Task directions: Across all the records below, count the lines that hold "require". State only that figure.

Source material:
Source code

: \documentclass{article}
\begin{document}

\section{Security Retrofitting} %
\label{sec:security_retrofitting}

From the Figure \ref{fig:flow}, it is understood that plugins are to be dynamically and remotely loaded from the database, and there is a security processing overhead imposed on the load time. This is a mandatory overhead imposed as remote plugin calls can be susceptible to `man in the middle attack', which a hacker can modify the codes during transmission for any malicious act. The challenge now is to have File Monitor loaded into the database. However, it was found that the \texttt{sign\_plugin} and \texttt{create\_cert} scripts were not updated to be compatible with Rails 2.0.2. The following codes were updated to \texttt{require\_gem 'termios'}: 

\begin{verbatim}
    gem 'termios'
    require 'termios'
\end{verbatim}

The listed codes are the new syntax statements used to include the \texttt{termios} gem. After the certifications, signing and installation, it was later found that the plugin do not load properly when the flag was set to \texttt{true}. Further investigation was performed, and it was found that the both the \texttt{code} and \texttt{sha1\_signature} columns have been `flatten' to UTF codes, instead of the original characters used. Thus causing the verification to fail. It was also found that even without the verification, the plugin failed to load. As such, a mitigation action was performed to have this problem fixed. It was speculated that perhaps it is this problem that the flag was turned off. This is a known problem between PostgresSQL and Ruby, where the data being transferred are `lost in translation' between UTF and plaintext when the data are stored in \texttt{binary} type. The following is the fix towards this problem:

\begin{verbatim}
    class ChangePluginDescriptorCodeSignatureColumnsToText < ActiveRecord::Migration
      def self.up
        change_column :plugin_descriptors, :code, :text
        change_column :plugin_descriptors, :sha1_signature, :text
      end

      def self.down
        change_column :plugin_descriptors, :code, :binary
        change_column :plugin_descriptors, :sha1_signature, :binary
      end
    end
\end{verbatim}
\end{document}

Answer to this exercise: 2